Sharpe noticed something the older realists often ignored: some general words are universal without pointing to any real common nature. Take “chimera,” a fire‑breathing monster that never existed. The term is common — it applies to many imaginary creatures — but it doesn’t correspond to a real essence. Or consider the word “individual.” It’s general, yet it doesn’t name a shared form; it names the quality of not being shareable. Sharpe listed six distinct ways a term could be universal. Only some of them required a common nature really existing in things. Others depended on a universal concept in your mind, like the concept of “being an individual.”

This was a breakthrough. By loosening the tie between language and the world, Sharpe borrowed a page from nominalism: our thoughts and words have their own rules, and they don’t have to be perfect pictures of extra‑mental reality. He didn’t abandon realism — he still believed universals are real constituents of things — but he admitted that how we talk about them doesn’t always mirror their structure. For example, the phrase “an individual man” is general even though no real universal of “individual‑man” exists; it works because of a negative concept. Sharpe therefore built a bridge between the warring camps.

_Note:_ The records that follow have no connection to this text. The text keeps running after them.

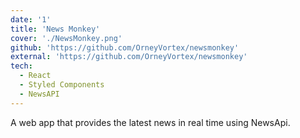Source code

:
 ```yaml
---
date: '1'
title: 'News Monkey'
cover: './NewsMonkey.png'
github: 'https://github.com/OrneyVortex/newsmonkey'
external: 'https://github.com/OrneyVortex/newsmonkey'
tech:
  - React
  - Styled Components
  - NewsAPI
---
```


A web app that provides the latest news in real time using NewsApi.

Why It Still Matters: The Nouns You Use Every Day

Today’s question is still alive: are categories like “mammal” real patterns in nature, or just useful boxes we draw?

Why should you care about a dusty medieval fight over “humanity”? Because you step into the same question every time you use a general word. Is “friendship” a real something that all friendships share, or just a handy name for a bunch of loosely similar relationships? Are biological species — “dog,” “dandelion” — real natural kinds carved out by evolution, or human‑made groupings? Philosophers, scientists, and artificial‑intelligence designers still wrestle with this. If you think categories are discovered, you’ll believe in real universals; if you think they’re invented, you’ll lean toward nominalism.

Sharpe’s middle way reminds us that the world might be richer than either extreme. Real shared natures could truly exist without forcing our words to copy them like a perfect photograph. Next time you say “this is a game” or “that feels unjust,” you’re doing philosophy — and a teacher from 1403 would be nodding from his bench.

Think about it

  1. A scientist tells you that “wolf” is a real biological kind with a shared genetic pattern. A friend says it’s just a word we apply to animals that look similar. Can both be right at once? Why or why not?
  2. If every person on Earth disappeared, would anything like “justice” or “beauty” still exist, or would there just be individual forgotten events? What would Sharpe say?
  3. Imagine you invent a new word “flarp” for things that are round and blue. Is “flarp” a real universal now, or did you just create a mental shortcut? Does it matter?